Second, wow, just got back from the Blanco River and I have a tuber burn - my legs all the way to my feet! OUCH!

Third, I have a couple of people I really trust to read my stuff, so mostly when I send stuff to critique, I'm looking for big picture stuff, or something specific. But I can't imagine someone working over and over again on the same thing. Can't it be TOO polished? And if you're sending it to different people, and they tell you different things and you do them, is it still your book?

Just a thought. Off to baby the sunburn.

Amie Stuart said...

Joann...I'll PASS! ACK!

But I can't imagine someone working over and over again on the same thing. Can't it be TOO polished?

Mary I can't either but here's a phenomenon I've noticed in the last two years. Not all writers want to be published. I mean REALLY REALLY want to be published. To that end they invoke stalling techniques.

1. Never finishing a WIP
2. Never editing a WIP
3. Editing a WIP unto death (including polishing something to death).
4. Pitching but neven sending in reqeusted work.

Some people just want to BE writers. Matter of fact I have a writer friend who's ten years younger than me and just PHENOMENAL, but she freely admits she has no desire to be published.
Some people just want to SAY they're writers. This can include joining organizations like the RWA and being active participants, holding office, volunteering their services to the local chapter etc. whether they actually write anything or not! Because of course, volunteering and/or holding office (and thus being busy) can excuse them from writing.

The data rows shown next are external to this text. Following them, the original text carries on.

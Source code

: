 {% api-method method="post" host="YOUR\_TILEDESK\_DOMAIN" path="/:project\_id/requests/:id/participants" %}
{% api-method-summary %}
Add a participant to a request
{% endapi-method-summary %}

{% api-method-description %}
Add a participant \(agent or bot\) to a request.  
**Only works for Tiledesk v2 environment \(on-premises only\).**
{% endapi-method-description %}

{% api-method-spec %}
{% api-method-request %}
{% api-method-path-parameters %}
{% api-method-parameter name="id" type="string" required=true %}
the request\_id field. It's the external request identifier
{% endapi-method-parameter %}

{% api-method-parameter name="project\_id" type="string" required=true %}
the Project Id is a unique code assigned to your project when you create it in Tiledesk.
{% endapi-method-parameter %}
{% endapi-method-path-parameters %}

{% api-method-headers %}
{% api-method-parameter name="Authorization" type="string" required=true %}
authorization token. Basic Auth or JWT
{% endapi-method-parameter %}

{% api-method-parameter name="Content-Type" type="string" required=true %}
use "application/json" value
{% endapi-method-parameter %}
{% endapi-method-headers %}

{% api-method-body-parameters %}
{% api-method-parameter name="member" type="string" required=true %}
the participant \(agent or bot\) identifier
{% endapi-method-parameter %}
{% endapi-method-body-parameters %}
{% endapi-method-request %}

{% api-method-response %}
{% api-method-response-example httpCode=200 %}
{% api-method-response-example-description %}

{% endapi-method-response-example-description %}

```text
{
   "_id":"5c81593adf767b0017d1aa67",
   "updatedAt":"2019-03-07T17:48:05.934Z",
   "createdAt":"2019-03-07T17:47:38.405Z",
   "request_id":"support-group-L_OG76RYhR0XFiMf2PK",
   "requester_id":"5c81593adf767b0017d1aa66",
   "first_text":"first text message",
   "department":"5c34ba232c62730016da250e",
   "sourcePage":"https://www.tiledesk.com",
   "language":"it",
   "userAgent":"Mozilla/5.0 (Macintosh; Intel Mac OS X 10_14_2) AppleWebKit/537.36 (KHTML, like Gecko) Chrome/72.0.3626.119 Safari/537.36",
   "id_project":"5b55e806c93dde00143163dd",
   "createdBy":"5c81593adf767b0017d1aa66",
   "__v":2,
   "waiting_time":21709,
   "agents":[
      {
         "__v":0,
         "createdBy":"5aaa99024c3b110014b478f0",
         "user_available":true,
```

But not everyone wants to be a PUBLISHED WRITER.

Sory for writing a book *g*. MaryI hope ya'll had a great time and I'm so jealous! Tubing! Waaaaaaaaaaa Take care of that sunburn.

MaryF said...

Cece, you hit on an interesting topic. When I joined SARA, I joined with another girl that I met in a community ed class. She is funny and talented and she quit working as a lawyer to become a romance novelist. A couple of years later she had her book requested by Lauren McKenna. At that time she had a baby girl, and I would babysit her daughter once a week so she could write. Do you know, that was 5 years ago and SHE HASN'T FINISHED the book yet? OMG. I can't imagine letting that possibility pass me by. I know a couple of published writers that are working on the same book over and over. One had a lot of success early in her career - she sold her first book. Another struggled with her career, so she may just not be able to get back on that painful path.

I guess if everyone was as driven as I am, I'd have a lot more competition!

As for the tubing, it was a lot of fun, and my legs don't hurt as bad today. It's my shoulders today. Should fade fast, though.